The move was confirmed earlier this week when Tim Barrow, The UK’s Permanent Representative to the European Union, Sir Tim Barrow, informed European Council President Donald Tusk that the legal mechanism would be involved next Wednesday, 29 March.
In a statement to mark the news, the UK’s Brexit secretary David Davis said: “Last June, the people of the UK made the historic decision to leave the EU. Next Wednesday, the Government will deliver on that decision and formally start the process by triggering Article 50.
“We are on the threshold of the most important negotiation for this country for a generation.
“The Government is clear in its aims: a deal that works for every nation and region of the UK and indeed for all of Europe – a new, positive partnership between the UK and our friends and allies in the European Union.”

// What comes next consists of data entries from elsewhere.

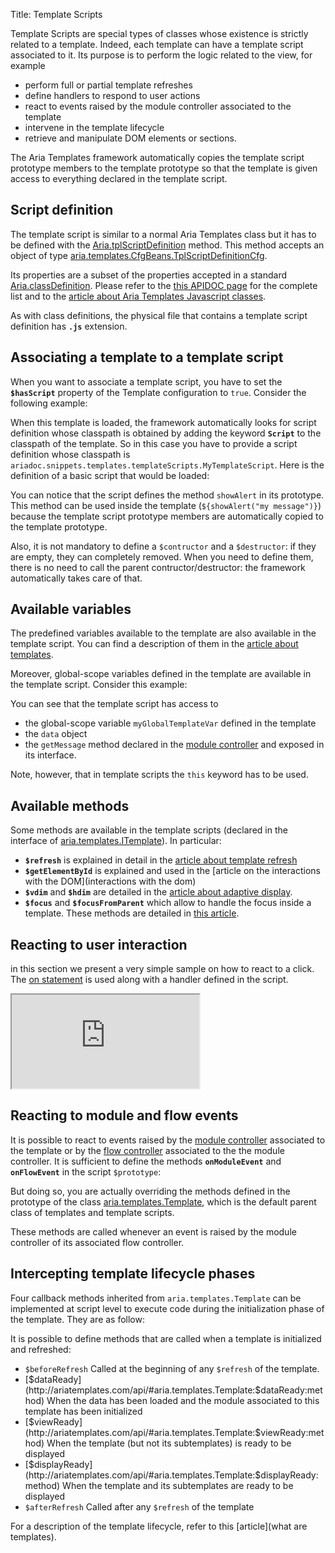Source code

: Title: Template Scripts


Template Scripts are special types of classes whose existence is strictly related to a template. Indeed, each template can have a template script associated to it. Its purpose is to perform the logic related to the view, for example
* perform full or partial template refreshes
* define handlers to respond to user actions
* react to events raised by the module controller associated to the template
* intervene in the template lifecycle
* retrieve and manipulate DOM elements or sections.

The Aria Templates framework automatically copies the template script prototype members to the template prototype so that the template is given access to everything declared in the template script.

## Script definition
The template script is similar to a normal Aria Templates class but it has to be defined with the [Aria.tplScriptDefinition](http://ariatemplates.com/api/#Aria:tplScriptDefinition:method) method. This method accepts an object of type [aria.templates.CfgBeans.TplScriptDefinitionCfg](http://ariatemplates.com/api/#aria.templates.CfgBeans:TplScriptDefinitionCfg).

Its properties are a subset of the properties accepted in a standard [Aria.classDefinition](http://ariatemplates.com/api/#Aria:classDefinition:method). Please refer to the [this APIDOC page](http://ariatemplates.com/api/#aria.core.CfgBeans:ClassDefinitionCfg) for the complete list and to the [article about Aria Templates Javascript classes](javascript_classes).

As with class definitions, the physical file that contains a template script definition has **`.js`** extension.

## Associating a template to a template script

When you want to associate a template script, you have to set the **`$hasScript`** property of the Template configuration to `true`. Consider the following example:


<script src='http://snippets.ariatemplates.com/snippets/github.com/ariatemplates/documentation-code/%VERSION%/snippets/templates/templateScripts/MyTemplate.tpl?lang=at&outdent=true' defer></script>

When this template is loaded, the framework automatically looks for script definition whose classpath is obtained by adding the keyword **`Script`** to the classpath of the template. So in this case you have to provide a script definition whose classpath is `ariadoc.snippets.templates.templateScripts.MyTemplateScript`. Here is the definition of a basic script that would be loaded:


<script src='http://snippets.ariatemplates.com/snippets/github.com/ariatemplates/documentation-code/%VERSION%/snippets/templates/templateScripts/MyTemplateScript.js?lang=at&outdent=true' defer></script>


You can notice that the script defines the method `showAlert` in its prototype. This method can be used inside the template (`${showAlert("my message")}`) because the template script prototype members are automatically copied to the template prototype.

Also, it is not mandatory to define a `$contructor` and a `$destructor`: if they are empty, they can completely removed. When you need to define them, there is no need to call the parent contructor/destructor: the framework automatically takes care of that.

## Available variables

The predefined variables available to the template are also available in the template script. You can find a description of them in the [article about templates](writing_templates#predefined-variables).

Moreover, global-scope variables defined in the template are available in the template script. Consider this example:


<script src='http://snippets.ariatemplates.com/snippets/github.com/ariatemplates/documentation-code/%VERSION%/snippets/templates/templateScripts/MySecondTemplate.tpl?lang=at&outdent=true' defer></script>

<script src='http://snippets.ariatemplates.com/snippets/github.com/ariatemplates/documentation-code/%VERSION%/snippets/templates/templateScripts/MySecondTemplateScript.js?lang=at&outdent=true' defer></script>

You can see that the template script has access to
* the global-scope variable `myGlobalTemplateVar` defined in the template
* the `data` object
* the `getMessage` method declared in the [module controller](controllers) and exposed in its interface.

Note, however, that in template scripts the `this` keyword has to be used.


## Available methods

Some methods are available in the template scripts (declared in the interface of [aria.templates.ITemplate](http://ariatemplates.com/api/#aria.templates.ITemplate)). In particular:

* **`$refresh`** is explained in detail in the [article about template refresh](refresh)
* **`$getElementById`** is explained and used in the [article on the interactions with the DOM](interactions with the dom)
* **`$vdim`** and **`$hdim`** are detailed in the [article about adaptive display](adaptive_display).
* **`$focus`** and **`$focusFromParent`** which allow to handle the focus inside a template. These methods are detailed in [this article](interactions_with_the_dom).

## Reacting to user interaction

in this section we present a very simple sample on how to react to a click. The [ on statement](writing_templates#on) is used along with a handler defined in the script.

<iframe class='samples' src='http://snippets.ariatemplates.com/samples/github.com/ariatemplates/documentation-code/%VERSION%/samples/templates/templateScripts/clickhandler/?skip=1' ></iframe>

## Reacting to module and flow events

It is possible to react to events raised by the [module controller](controllers) associated to the template or by the [flow controller](flow_controllers) associated to the the module controller. It is sufficient to define the methods **`onModuleEvent`** and **`onFlowEvent`** in the script `$prototype`:


<script src='http://snippets.ariatemplates.com/snippets/github.com/ariatemplates/documentation-code/%VERSION%/snippets/templates/templateScripts/MyThirdTemplateScript.js?lang=at&outdent=true' defer></script>

But doing so, you are actually overriding the methods defined in the prototype of the class [aria.templates.Template](http://ariatemplates.com/api/#aria.templates.Template), which is the default parent class of templates and template scripts.

These methods are called whenever an event is raised by the module controller of its associated flow controller.

## Intercepting template lifecycle phases

Four callback methods inherited from `aria.templates.Template` can be implemented at script level to execute code during the initialization phase of the template.  They are as follow:


It is possible to define methods that are called when a template is initialized and refreshed:

* `$beforeRefresh`
Called at the beginning of any `$refresh` of the template.
* [$dataReady](http://ariatemplates.com/api/#aria.templates.Template:$dataReady:method)
When the data has been loaded and the module associated to this template has been initialized
* [$viewReady](http://ariatemplates.com/api/#aria.templates.Template:$viewReady:method)
When the template (but not its subtemplates) is ready to be displayed
* [$displayReady](http://ariatemplates.com/api/#aria.templates.Template:$displayReady:method)
When the template and its subtemplates are ready to be displayed
* `$afterRefresh`
Called after any `$refresh` of the template

For a description of the template lifecycle, refer to this [article](what are templates).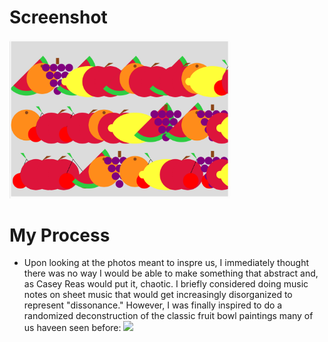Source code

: # Screenshot 
<img src ="fruitbowl.png" width=70% height=70%>

# My Process
- Upon looking at the photos meant to inspre us, I immediately thought there was no way I would be able to make something that abstract and, as Casey Reas would put it, chaotic. I briefly considered doing music notes on sheet music that would get increasingly disorganized to represent "dissonance." However, I was finally inspired to do a randomized deconstruction of the classic fruit bowl paintings many of us haveen seen before:
![](https://i.pinimg.com/564x/22/cc/cd/22cccd78014c9559ad4d3ae8a02ef185.jpg)
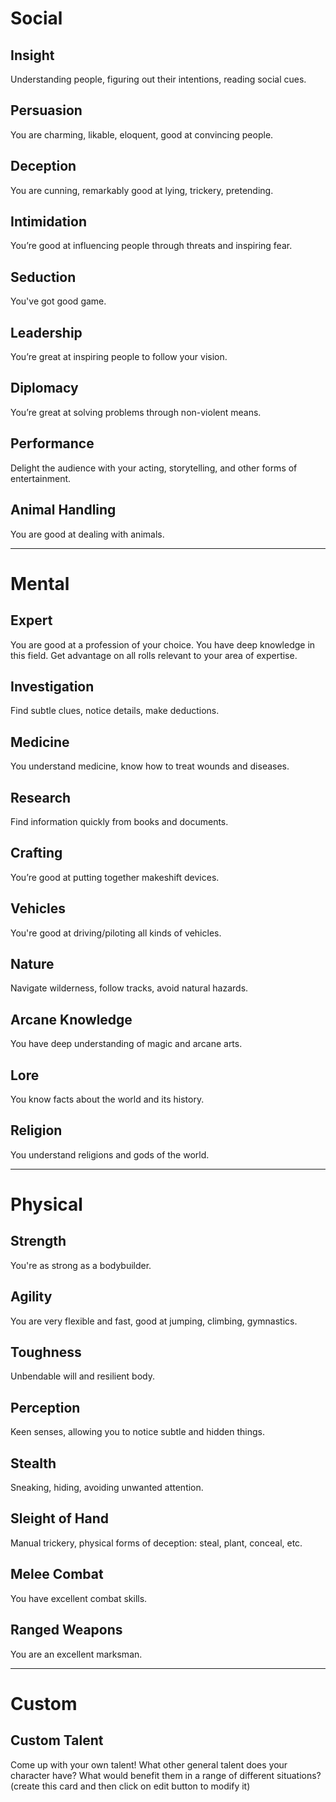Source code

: # Social
## Insight
Understanding people, figuring out their intentions, reading social cues.

## Persuasion
You are charming, likable, eloquent, good at convincing people.

## Deception
You are cunning, remarkably good at lying, trickery, pretending.

## Intimidation
You’re good at influencing people through threats and inspiring fear.

## Seduction
You've got good game.

## Leadership
You’re great at inspiring people to follow your vision.

## Diplomacy
You’re great at solving problems through non-violent means.

## Performance
Delight the audience with your acting, storytelling, and other forms of entertainment.

## Animal Handling
You are good at dealing with animals.

---

# Mental
## Expert
You are good at a profession of your choice. You have deep knowledge in this field. Get advantage on all rolls relevant to your area of expertise.

## Investigation
Find subtle clues, notice details, make deductions.

## Medicine
You understand medicine, know how to treat wounds and diseases.

## Research
Find information quickly from books and documents.

## Crafting
You’re good at putting together makeshift devices.

## Vehicles
You're good at driving/piloting all kinds of vehicles.

## Nature
Navigate wilderness, follow tracks, avoid natural hazards.

## Arcane Knowledge
You have deep understanding of magic and arcane arts.

## Lore
You know facts about the world and its history.

## Religion
You understand religions and gods of the world.


---

# Physical
## Strength
You're as strong as a bodybuilder. 

## Agility
You are very flexible and fast, good at jumping, climbing, gymnastics.

## Toughness
Unbendable will and resilient body.

## Perception
Keen senses, allowing you to notice subtle and hidden things.

## Stealth
Sneaking, hiding, avoiding unwanted attention.

## Sleight of Hand
Manual trickery, physical forms of deception: steal, plant, conceal, etc.

## Melee Combat
You have excellent combat skills.

## Ranged Weapons
You are an excellent marksman.

---

# Custom
## Custom Talent
Come up with your own talent! What other general talent does your character have? What would benefit them in a range of different situations? (create this card and then click on edit button to modify it)
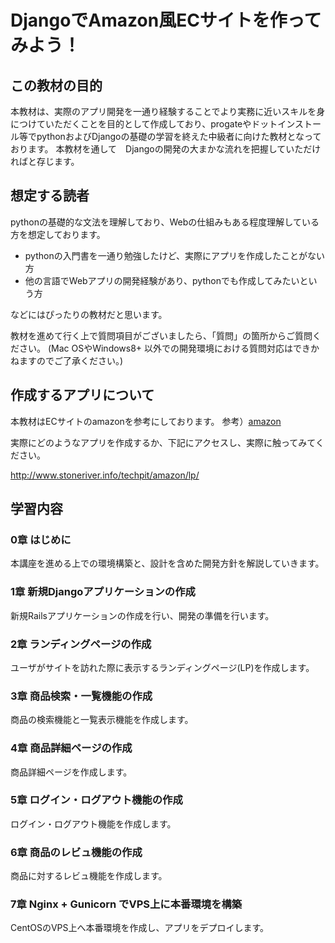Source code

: # DjangoでAmazon風ECサイトを作ってみよう！

## この教材の目的 
本教材は、実際のアプリ開発を一通り経験することでより実務に近いスキルを身につけていただくことを目的として作成しており、progateやドットインストール等でpythonおよびDjangoの基礎の学習を終えた中級者に向けた教材となっております。
本教材を通して　Djangoの開発の大まかな流れを把握していただければと存じます。

## 想定する読者
pythonの基礎的な文法を理解しており、Webの仕組みもある程度理解している方を想定しております。
* pythonの入門書を一通り勉強したけど、実際にアプリを作成したことがない方
* 他の言語でWebアプリの開発経験があり、pythonでも作成してみたいという方

などにはぴったりの教材だと思います。

教材を進めて行く上で質問項目がございましたら、「質問」の箇所からご質問ください。
(Mac OSやWindows8+ 以外での開発環境における質問対応はできかねますのでご了承ください。)


## 作成するアプリについて
本教材はECサイトのamazonを参考にしております。
参考）[amazon](https://www.amazon.co.jp/)

実際にどのようなアプリを作成するか、下記にアクセスし、実際に触ってみてください。

http://www.stoneriver.info/techpit/amazon/lp/


## 学習内容

### 0章 はじめに
本講座を進める上での環境構築と、設計を含めた開発方針を解説していきます。

### 1章 新規Djangoアプリケーションの作成
新規Railsアプリケーションの作成を行い、開発の準備を行います。

### 2章 ランディングページの作成
ユーザがサイトを訪れた際に表示するランディングページ(LP)を作成します。

### 3章 商品検索・一覧機能の作成
商品の検索機能と一覧表示機能を作成します。

### 4章 商品詳細ページの作成
商品詳細ページを作成します。

### 5章 ログイン・ログアウト機能の作成
ログイン・ログアウト機能を作成します。




### 6章 商品のレビュ機能の作成
商品に対するレビュ機能を作成します。

### 7章 Nginx + Gunicorn でVPS上に本番環境を構築
CentOSのVPS上へ本番環境を作成し、アプリをデプロイします。
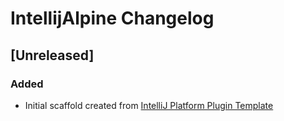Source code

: <!-- Keep a Changelog guide -> https://keepachangelog.com -->

# IntellijAlpine Changelog

## [Unreleased]
### Added
- Initial scaffold created from [IntelliJ Platform Plugin Template](https://github.com/JetBrains/intellij-platform-plugin-template)
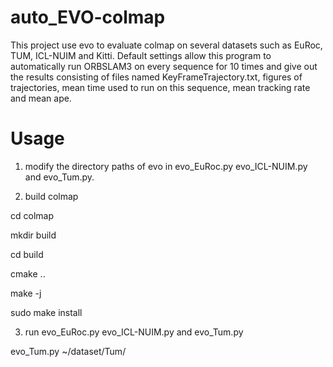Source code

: # auto_EVO-colmap
This project use evo to evaluate colmap on several datasets such as EuRoc, TUM, ICL-NUIM and Kitti. Default settings allow this program to automatically run ORBSLAM3 on every sequence for 10 times and give out the results consisting of files named KeyFrameTrajectory.txt, figures of trajectories, mean time used to run on this sequence, mean tracking rate and mean ape.
# Usage
1. modify the directory paths of evo in evo_EuRoc.py evo_ICL-NUIM.py and evo_Tum.py.

2. build colmap

  cd colmap

  mkdir build

  cd build

  cmake ..

  make -j

  sudo make install

3. run evo_EuRoc.py evo_ICL-NUIM.py and evo_Tum.py

  evo_Tum.py ~/dataset/Tum/
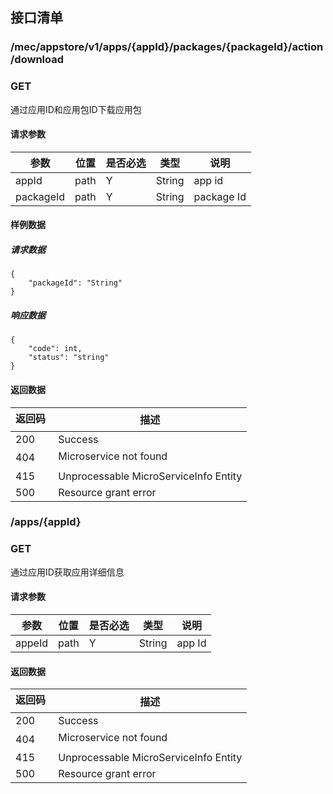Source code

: ## 接口清单


### /mec/appstore/v1/apps/{appId}/packages/{packageId}/action/download
###  GET
通过应用ID和应用包ID下载应用包
#### 请求参数
|参数 |位置 | 是否必选 | 类型 |说明|
|-----|-----|----|------|-----|
|appId | path |Y| String | app id |
|packageId | path |Y| String | package Id |

#### 样例数据
##### 请求数据
    {
    	"packageId": "String"
    }
##### 响应数据
    {
    	"code": int,
    	"status": "string"
    }



#### 返回数据
|返回码  |描述|
|-----|-----|
|200 | Success |
|404 | Microservice not found |
|415 | Unprocessable MicroServiceInfo Entity  |
|500 | Resource grant error |


### /apps/{appId}
###  GET
通过应用ID获取应用详细信息
#### 请求参数
|参数 |位置 | 是否必选 | 类型 |说明|
|-----|-----|----|------|-----|
|appeId | path |Y| String | app Id |

#### 返回数据
|返回码  |描述|
|-----|-----|
|200 | Success |
|404 | Microservice not found |
|415 | Unprocessable MicroServiceInfo Entity  |
|500 | Resource grant error |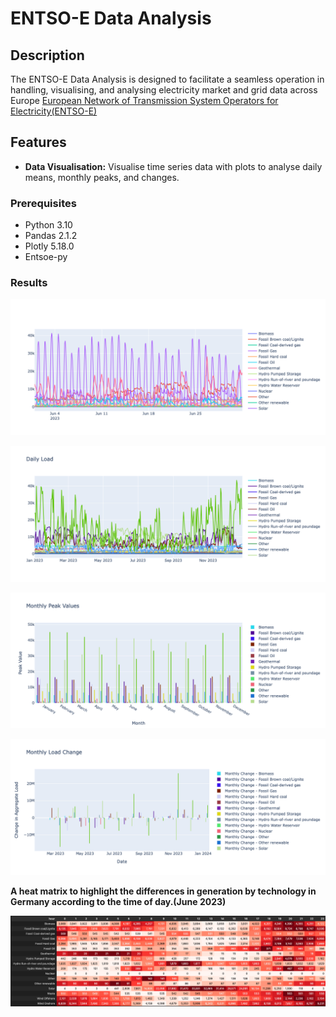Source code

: # ENTSO-E Data Analysis

## Description

The ENTSO-E Data Analysis is designed to facilitate a seamless operation in handling, visualising, and analysing electricity market and grid data across Europe [European Network of Transmission System Operators for Electricity(ENTSO-E)](https://transparency.entsoe.eu/)

## Features

- **Data Visualisation:** Visualise time series data with plots to analyse daily means, monthly peaks, and changes.

### Prerequisites

- Python 3.10
- Pandas 2.1.2
- Plotly 5.18.0
- Entsoe-py   

### Results

![Alt text](Plot/1.png)

![Alt text](Plot/2.png)

![Alt text](Plot/3.png)

![Alt text](Plot/4.png)

**A heat matrix to highlight the differences in generation by technology in Germany according to the time of day.(June 2023)**

![Alt text](Plot/5.png)
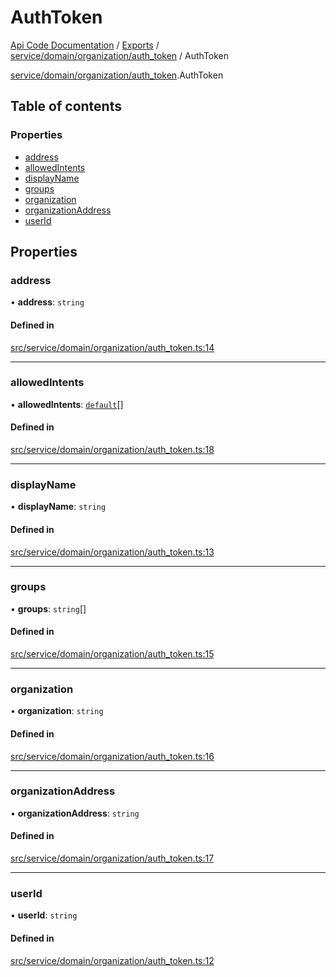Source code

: # AuthToken
 
[Api Code Documentation](../README.md) / [Exports](../modules.md) / [service/domain/organization/auth\_token](../modules/service_domain_organization_auth_token.md) / AuthToken

[service/domain/organization/auth_token](../modules/service_domain_organization_auth_token.md).AuthToken

## Table of contents

### Properties

- [address](service_domain_organization_auth_token.AuthToken.md#address)
- [allowedIntents](service_domain_organization_auth_token.AuthToken.md#allowedintents)
- [displayName](service_domain_organization_auth_token.AuthToken.md#displayname)
- [groups](service_domain_organization_auth_token.AuthToken.md#groups)
- [organization](service_domain_organization_auth_token.AuthToken.md#organization)
- [organizationAddress](service_domain_organization_auth_token.AuthToken.md#organizationaddress)
- [userId](service_domain_organization_auth_token.AuthToken.md#userid)

## Properties

### address

• **address**: `string`

#### Defined in

[src/service/domain/organization/auth_token.ts:14](https://github.com/openkfw/TruBudget/blob/f6ee764/api/src/service/domain/organization/auth_token.ts#L14)

___

### allowedIntents

• **allowedIntents**: [`default`](../modules/authz_intents.md#default)[]

#### Defined in

[src/service/domain/organization/auth_token.ts:18](https://github.com/openkfw/TruBudget/blob/f6ee764/api/src/service/domain/organization/auth_token.ts#L18)

___

### displayName

• **displayName**: `string`

#### Defined in

[src/service/domain/organization/auth_token.ts:13](https://github.com/openkfw/TruBudget/blob/f6ee764/api/src/service/domain/organization/auth_token.ts#L13)

___

### groups

• **groups**: `string`[]

#### Defined in

[src/service/domain/organization/auth_token.ts:15](https://github.com/openkfw/TruBudget/blob/f6ee764/api/src/service/domain/organization/auth_token.ts#L15)

___

### organization

• **organization**: `string`

#### Defined in

[src/service/domain/organization/auth_token.ts:16](https://github.com/openkfw/TruBudget/blob/f6ee764/api/src/service/domain/organization/auth_token.ts#L16)

___

### organizationAddress

• **organizationAddress**: `string`

#### Defined in

[src/service/domain/organization/auth_token.ts:17](https://github.com/openkfw/TruBudget/blob/f6ee764/api/src/service/domain/organization/auth_token.ts#L17)

___

### userId

• **userId**: `string`

#### Defined in

[src/service/domain/organization/auth_token.ts:12](https://github.com/openkfw/TruBudget/blob/f6ee764/api/src/service/domain/organization/auth_token.ts#L12)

Notification of the historic step will come in the form of a letter from Prime Minister Theresa May to Mr Tusk, although it was not clear if this would be in the form of a physical or electronic letter.
It will be the first time that the provisions of Article 50, which sets out the process for any EU member state “to withdraw from the union in accordance with its own constitutional requirements”, have been activated.
But there were concerns over the two-year timetable.
Ireland’s Minister for Finance Michael Noonan said that he does not expect a new trade deal between Britain and the EU to be agreed within two years.
Speaking at a Eurogroup meeting in Brussels, the minister said he expected there would be a transitional period to allow time for talks on a new trade treaty between the EU and the UK after the UK leaves the bloc.